A Review of Low Carbohydrate Dieting for Beginners

by Maggie Ball

A casual glance through the pages of any woman's magazine will reveal a myriad of diets. Low fat, high fat, low protein, high protein diets based on grapefruits, on eating no fruit, eating lots of fruit, on food combinations, or food avoidance. Most of these diets contradict one another, and some are dangerously low in protein, calories, vitamins, and/or minerals. If you have a few pounds or kilos to shed, how do you choose? Where do you begin?

As a PhD qualified health educator, researcher, exercise physiologist, and writer with more than 20 years in health sciences, Tanya Zilberter is as qualified as anyone to guide would be slimmers. She runs three very popular diet focused web sites: dietandbody.com, DietAndBody.com, and BestLowCarbs.com, and Dr Zilberter's eBook Low Carbohydrate Dieting for Beginners, is, as one would expect, a well written, well researched guide to low carbohydrate diets. While I'm quite familiar with the FDA requirements, and was raised by a health conscious fanatic vegetarian, occasional macrobiotic, raw food, chew counting new age mother, I must say that the concept of a low carbohydrate diet was new to me. The basic premise for low carbohydrate diets is that the body will always burn carbohydrates first since it is the body's preferred fuel, and then burn fats second. Therefore a high carbohydrate diet will limit fat burning.

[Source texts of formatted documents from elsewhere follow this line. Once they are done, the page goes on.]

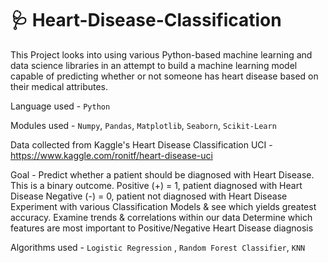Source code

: # 🩺 Heart-Disease-Classification

This Project looks into using various Python-based machine learning and data science libraries in an attempt to build a machine learning model capable of predicting whether or not someone has heart disease based on their medical attributes.

Language used - `Python`

Modules used - `Numpy`, `Pandas`, `Matplotlib`, `Seaborn`, `Scikit-Learn`

Data collected from Kaggle's Heart Disease Classification UCI - https://www.kaggle.com/ronitf/heart-disease-uci 

Goal - Predict whether a patient should be diagnosed with Heart Disease. This is a binary outcome. Positive (+) = 1, patient diagnosed with Heart Disease Negative (-) = 0, patient not diagnosed with Heart Disease Experiment with various Classification Models & see which yields greatest accuracy. Examine trends & correlations within our data Determine which features are most important to Positive/Negative Heart Disease diagnosis

Algorithms used - `Logistic Regression` , `Random Forest Classifier`, `KNN`
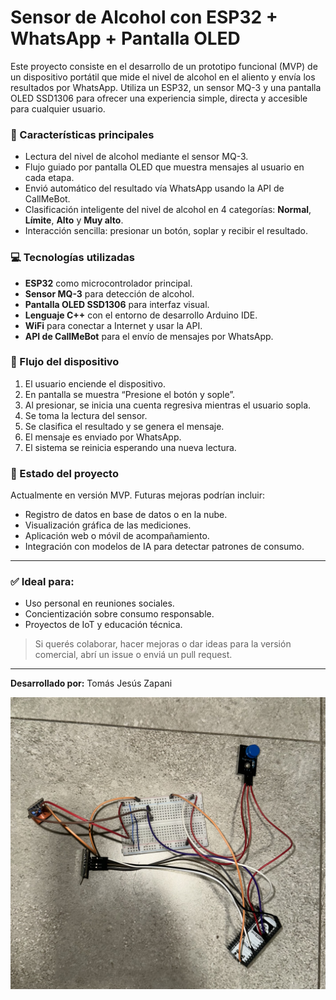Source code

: # Sensor de Alcohol con ESP32 + WhatsApp + Pantalla OLED

Este proyecto consiste en el desarrollo de un prototipo funcional (MVP) de un dispositivo portátil que mide el nivel de alcohol en el aliento y envía los resultados por WhatsApp. Utiliza un ESP32, un sensor MQ-3 y una pantalla OLED SSD1306 para ofrecer una experiencia simple, directa y accesible para cualquier usuario.

### 🔹 Características principales

* Lectura del nivel de alcohol mediante el sensor MQ-3.
* Flujo guiado por pantalla OLED que muestra mensajes al usuario en cada etapa.
* Envió automático del resultado vía WhatsApp usando la API de CallMeBot.
* Clasificación inteligente del nivel de alcohol en 4 categorías: **Normal**, **Límite**, **Alto** y **Muy alto**.
* Interacción sencilla: presionar un botón, soplar y recibir el resultado.

### 💻 Tecnologías utilizadas

* **ESP32** como microcontrolador principal.
* **Sensor MQ-3** para detección de alcohol.
* **Pantalla OLED SSD1306** para interfaz visual.
* **Lenguaje C++** con el entorno de desarrollo Arduino IDE.
* **WiFi** para conectar a Internet y usar la API.
* **API de CallMeBot** para el envío de mensajes por WhatsApp.

### 🔄 Flujo del dispositivo

1. El usuario enciende el dispositivo.
2. En pantalla se muestra “Presione el botón y sople”.
3. Al presionar, se inicia una cuenta regresiva mientras el usuario sopla.
4. Se toma la lectura del sensor.
5. Se clasifica el resultado y se genera el mensaje.
6. El mensaje es enviado por WhatsApp.
7. El sistema se reinicia esperando una nueva lectura.

### 📅 Estado del proyecto

Actualmente en versión MVP. Futuras mejoras podrían incluir:

* Registro de datos en base de datos o en la nube.
* Visualización gráfica de las mediciones.
* Aplicación web o móvil de acompañamiento.
* Integración con modelos de IA para detectar patrones de consumo.

---

### ✅ Ideal para:

* Uso personal en reuniones sociales.
* Concientización sobre consumo responsable.
* Proyectos de IoT y educación técnica.

> Si querés colaborar, hacer mejoras o dar ideas para la versión comercial, abrí un issue o enviá un pull request.

---

**Desarrollado por:** Tomás Jesús Zapani

![Texto alternativo](AA164C6B-A275-4554-9FBC-49D2EF22E4F7.jpeg)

Zilberter's book covers this point in more detail, along with information on what a low carbohydrate diet is, and a detailed look at the different types of low carbohydrate diets, including ketogenic diets (high fat, low protein, low carbohydrates), the Atkins diet, Carbohydrate Addict Diet, Neanderthin, Protein Power, The Schwarzbein principle, Sugar Busters, and The Zone Diet. The book is well written and easy to understand, with plenty of references to back up the statements, along with anecdotal evidence of people who have benefited from specific diets, diet comparisons, typical menus, testimonials, food charts, proponents, and opponents, trends, and why the FDA guidelines, which contradict much of what the proponents of low-carb diets state, may not be appropriate for everyone.

From my own perspective, I must say that the only diet which makes any sense to me is the Schwarzbein diet, which recommends a range of whole "live" foods, including complex carbohydrates, and avoids supplements, which I generally donut believe in, except for pregnant women, and those with specific deficiencies. Certainly I would be personally loath to reduce my intake of good quality whole grains and legumes, however, Zilberter is an expert (and I certainly am not), and her survey is quite thorough and well put, with nice graphics, clear, simple writing, and a very logical and balanced presentation. If you are considering a low-carbohydrate diet, or want to try something a little different from the standard FDA diet of eating lots of complex carbohydrates, fruits and vegetables, and little fat, or, perhaps more importantly, have had difficulty shifting weight using more conventional diet methods, this guide is certainly worth a read.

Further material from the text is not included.